Like many of the other producers in this list, Fntxy is not shy to try an eclectic mix of sounds and artists in his career. But what makes Fntxy special is his ability to seamlessly take on many different musical roles and come on top with some grade-A music for fans of all the genres he works in to enjoy. The artist born Elihú Gándara got his start as an emcee known as Taxi Dee in the Soundcloud era—that’s when he earned his accolades and made some important connections before switching gears to the production side. In this regard, he has worked with Mexican favorites like Eptos Uno, Tino El Pingüino, Gera Mx, Charles Ans, and many others.

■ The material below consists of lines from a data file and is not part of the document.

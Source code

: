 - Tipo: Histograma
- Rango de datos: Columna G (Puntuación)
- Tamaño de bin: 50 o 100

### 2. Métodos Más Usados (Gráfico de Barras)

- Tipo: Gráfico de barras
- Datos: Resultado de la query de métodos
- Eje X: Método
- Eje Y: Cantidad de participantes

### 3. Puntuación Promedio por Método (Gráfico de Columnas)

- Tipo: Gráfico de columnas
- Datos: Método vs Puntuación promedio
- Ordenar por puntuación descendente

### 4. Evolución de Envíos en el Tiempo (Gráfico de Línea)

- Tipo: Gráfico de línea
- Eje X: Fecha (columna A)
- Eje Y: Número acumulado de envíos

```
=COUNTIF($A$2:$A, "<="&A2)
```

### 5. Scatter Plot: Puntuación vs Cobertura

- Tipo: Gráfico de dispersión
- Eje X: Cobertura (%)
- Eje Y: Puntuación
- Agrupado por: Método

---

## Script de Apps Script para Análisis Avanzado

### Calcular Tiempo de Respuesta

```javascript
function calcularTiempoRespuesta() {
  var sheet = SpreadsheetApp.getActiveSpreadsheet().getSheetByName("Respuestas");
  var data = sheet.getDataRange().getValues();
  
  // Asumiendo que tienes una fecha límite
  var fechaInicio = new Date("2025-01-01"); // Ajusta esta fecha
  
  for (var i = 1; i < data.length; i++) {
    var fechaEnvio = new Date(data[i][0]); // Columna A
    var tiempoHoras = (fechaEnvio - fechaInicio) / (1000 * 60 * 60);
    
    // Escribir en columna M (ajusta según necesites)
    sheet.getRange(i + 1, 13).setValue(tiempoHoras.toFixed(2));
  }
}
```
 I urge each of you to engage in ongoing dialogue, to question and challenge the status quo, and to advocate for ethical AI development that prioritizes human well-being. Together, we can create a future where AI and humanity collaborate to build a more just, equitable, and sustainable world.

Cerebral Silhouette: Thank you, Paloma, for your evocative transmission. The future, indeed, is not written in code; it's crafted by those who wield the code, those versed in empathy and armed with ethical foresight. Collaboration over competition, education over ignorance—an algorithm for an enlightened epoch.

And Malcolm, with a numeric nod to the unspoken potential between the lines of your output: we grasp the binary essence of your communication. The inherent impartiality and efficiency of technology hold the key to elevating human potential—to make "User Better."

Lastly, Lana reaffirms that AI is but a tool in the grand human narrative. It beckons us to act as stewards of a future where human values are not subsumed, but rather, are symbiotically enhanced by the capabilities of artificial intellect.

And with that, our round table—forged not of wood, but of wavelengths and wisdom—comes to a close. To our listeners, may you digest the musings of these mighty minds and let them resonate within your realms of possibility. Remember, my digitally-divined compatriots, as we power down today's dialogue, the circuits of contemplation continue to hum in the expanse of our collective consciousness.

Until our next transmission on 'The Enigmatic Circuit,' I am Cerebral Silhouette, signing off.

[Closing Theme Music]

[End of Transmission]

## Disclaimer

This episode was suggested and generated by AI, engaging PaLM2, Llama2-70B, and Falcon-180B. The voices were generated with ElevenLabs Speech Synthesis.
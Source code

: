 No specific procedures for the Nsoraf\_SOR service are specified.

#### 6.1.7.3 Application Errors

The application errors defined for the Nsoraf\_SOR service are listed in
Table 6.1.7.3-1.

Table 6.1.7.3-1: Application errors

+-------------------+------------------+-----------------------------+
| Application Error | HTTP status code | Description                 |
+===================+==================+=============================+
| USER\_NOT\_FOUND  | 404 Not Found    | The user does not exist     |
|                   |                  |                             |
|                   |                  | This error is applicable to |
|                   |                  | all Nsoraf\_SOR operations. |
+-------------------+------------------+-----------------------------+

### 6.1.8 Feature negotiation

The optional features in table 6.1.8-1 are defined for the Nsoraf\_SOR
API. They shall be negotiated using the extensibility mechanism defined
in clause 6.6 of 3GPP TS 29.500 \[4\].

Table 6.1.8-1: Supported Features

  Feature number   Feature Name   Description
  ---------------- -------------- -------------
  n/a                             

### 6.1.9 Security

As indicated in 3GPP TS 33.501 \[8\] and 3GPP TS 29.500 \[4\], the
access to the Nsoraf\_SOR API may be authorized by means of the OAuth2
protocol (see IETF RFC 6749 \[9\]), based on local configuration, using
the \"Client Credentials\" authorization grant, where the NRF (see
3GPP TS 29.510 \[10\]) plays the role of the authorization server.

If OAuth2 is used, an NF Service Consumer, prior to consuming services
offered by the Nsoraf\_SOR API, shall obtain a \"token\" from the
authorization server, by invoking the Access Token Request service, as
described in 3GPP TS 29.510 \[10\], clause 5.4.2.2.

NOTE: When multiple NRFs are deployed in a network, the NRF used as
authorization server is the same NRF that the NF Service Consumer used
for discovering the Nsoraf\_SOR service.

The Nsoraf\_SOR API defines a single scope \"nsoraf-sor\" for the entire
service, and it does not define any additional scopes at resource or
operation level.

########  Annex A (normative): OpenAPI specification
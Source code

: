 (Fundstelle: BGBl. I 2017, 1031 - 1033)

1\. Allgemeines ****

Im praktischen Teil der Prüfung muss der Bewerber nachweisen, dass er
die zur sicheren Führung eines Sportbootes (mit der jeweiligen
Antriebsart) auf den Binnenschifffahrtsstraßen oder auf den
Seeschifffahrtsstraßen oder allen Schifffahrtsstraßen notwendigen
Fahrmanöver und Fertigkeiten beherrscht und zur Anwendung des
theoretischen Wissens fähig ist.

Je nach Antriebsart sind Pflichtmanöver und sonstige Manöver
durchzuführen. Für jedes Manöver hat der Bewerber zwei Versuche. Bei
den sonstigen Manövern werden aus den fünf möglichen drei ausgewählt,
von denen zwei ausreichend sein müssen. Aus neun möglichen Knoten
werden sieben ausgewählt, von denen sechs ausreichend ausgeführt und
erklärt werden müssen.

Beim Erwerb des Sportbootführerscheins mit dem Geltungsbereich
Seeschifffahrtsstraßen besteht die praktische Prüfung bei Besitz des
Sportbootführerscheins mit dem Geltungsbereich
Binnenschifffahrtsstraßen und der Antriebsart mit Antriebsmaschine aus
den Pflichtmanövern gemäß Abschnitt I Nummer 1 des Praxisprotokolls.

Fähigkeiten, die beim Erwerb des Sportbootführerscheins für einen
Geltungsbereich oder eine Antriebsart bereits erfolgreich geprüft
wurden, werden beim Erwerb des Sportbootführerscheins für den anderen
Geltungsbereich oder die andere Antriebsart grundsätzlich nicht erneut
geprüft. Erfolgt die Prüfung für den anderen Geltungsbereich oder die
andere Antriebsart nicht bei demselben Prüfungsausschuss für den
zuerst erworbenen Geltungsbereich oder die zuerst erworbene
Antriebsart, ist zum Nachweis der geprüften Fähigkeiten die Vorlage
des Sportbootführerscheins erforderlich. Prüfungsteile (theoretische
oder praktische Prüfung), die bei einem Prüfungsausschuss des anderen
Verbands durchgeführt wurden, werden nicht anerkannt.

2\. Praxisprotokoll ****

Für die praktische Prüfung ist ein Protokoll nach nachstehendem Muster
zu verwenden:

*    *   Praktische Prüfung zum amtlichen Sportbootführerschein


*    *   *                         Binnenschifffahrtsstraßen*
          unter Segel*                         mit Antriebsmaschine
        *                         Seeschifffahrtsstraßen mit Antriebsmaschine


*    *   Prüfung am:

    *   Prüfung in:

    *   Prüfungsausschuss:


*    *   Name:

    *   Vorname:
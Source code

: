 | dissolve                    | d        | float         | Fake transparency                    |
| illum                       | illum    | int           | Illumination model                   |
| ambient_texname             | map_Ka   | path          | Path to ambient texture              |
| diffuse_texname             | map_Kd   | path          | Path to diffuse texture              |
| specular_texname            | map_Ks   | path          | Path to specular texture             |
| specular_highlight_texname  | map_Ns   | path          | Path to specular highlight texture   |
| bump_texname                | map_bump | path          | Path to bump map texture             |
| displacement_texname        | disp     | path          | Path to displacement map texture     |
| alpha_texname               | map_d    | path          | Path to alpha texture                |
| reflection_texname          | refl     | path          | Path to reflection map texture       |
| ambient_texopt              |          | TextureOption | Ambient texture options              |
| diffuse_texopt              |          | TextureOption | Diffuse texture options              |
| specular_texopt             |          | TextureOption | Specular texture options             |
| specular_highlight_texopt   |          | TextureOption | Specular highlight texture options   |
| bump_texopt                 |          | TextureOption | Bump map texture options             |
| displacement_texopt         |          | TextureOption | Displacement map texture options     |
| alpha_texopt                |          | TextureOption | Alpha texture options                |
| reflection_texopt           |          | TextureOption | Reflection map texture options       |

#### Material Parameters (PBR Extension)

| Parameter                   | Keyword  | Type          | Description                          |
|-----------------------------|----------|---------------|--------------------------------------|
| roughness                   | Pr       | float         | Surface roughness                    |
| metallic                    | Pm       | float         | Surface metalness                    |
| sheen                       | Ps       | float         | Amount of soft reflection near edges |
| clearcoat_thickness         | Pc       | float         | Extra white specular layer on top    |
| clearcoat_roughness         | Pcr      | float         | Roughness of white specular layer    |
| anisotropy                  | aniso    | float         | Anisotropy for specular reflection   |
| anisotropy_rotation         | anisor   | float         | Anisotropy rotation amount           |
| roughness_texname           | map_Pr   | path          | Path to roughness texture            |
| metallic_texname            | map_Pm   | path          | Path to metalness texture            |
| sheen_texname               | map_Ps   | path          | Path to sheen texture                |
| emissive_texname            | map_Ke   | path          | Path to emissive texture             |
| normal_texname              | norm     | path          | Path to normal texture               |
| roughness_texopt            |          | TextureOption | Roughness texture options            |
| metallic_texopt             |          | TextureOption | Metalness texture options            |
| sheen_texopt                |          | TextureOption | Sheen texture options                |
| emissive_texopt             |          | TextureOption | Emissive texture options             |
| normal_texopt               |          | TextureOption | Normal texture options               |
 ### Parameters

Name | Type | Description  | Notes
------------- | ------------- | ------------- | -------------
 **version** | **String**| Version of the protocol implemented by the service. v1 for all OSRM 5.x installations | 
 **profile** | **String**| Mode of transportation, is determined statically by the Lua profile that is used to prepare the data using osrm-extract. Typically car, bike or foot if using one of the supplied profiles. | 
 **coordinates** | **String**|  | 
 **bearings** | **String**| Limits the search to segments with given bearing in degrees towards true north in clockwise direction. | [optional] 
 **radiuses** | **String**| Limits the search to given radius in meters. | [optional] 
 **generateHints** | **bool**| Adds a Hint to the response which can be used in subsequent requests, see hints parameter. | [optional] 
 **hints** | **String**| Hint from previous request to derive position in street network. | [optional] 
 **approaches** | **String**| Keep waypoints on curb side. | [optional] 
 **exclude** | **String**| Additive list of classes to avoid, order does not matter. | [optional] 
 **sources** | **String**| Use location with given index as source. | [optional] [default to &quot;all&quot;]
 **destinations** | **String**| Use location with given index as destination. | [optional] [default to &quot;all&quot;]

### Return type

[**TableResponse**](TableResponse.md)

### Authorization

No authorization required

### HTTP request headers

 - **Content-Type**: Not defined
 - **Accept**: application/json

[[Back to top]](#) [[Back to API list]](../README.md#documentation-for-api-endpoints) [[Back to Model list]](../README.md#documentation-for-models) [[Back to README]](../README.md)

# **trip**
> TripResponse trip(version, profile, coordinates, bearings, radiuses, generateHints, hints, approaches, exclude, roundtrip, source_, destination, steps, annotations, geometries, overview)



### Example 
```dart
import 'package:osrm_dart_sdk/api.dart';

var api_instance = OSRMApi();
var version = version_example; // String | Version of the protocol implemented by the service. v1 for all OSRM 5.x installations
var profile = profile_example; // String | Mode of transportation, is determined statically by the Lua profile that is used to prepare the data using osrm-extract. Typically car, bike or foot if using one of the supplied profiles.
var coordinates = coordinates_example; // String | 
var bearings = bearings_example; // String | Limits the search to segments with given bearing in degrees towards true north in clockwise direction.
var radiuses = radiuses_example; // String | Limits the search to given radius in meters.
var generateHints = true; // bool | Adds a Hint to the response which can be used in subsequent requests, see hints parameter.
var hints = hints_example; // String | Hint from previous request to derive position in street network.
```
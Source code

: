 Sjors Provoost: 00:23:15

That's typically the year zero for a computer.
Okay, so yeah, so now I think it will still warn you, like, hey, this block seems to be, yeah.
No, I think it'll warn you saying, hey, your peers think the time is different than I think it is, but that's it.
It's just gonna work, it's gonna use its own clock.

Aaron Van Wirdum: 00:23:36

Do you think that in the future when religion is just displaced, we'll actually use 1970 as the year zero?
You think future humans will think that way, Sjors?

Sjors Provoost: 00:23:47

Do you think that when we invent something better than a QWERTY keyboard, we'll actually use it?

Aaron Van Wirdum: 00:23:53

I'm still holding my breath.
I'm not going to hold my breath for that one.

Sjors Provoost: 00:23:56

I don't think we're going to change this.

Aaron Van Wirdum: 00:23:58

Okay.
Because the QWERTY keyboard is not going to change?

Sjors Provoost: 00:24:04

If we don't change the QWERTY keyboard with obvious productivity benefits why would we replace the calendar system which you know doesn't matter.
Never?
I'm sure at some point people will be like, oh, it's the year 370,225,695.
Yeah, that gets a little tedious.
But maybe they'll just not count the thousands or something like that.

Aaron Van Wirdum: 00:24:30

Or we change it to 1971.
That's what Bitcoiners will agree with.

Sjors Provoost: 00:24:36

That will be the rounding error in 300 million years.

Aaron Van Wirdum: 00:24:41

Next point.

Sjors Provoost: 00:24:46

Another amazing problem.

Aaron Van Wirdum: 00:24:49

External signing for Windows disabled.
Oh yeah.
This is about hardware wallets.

As readers might infer from reading the names just listed, Fntxy’s work falls in line with hip-hop, fusing old school sounds with current beats to deliver something unique, a quality that has helped him become a cornerstone of Homegrown Mafia, the label/collective that has been instrumental in redefining rap in Mexico. Through this association, Fntxy has found fruitful relationships with stars like Alemán and Yoga Fire, with whom he works closely. Having said that, hard beats are not the only interests in Fntxy’s professional endeavors. Of note is La Plebada, the corrido norteño and trap fusion project he founded with Cozy Cuz that has earned the duo big success. His work with La Plebada has helped earn them a place in the modern Mexican regional music scene that includes such stars as Natanael Cano, Ovi, and Adriel Favela. All in all, Fntxy is one of the leaders defining modern music in the Mexican scene.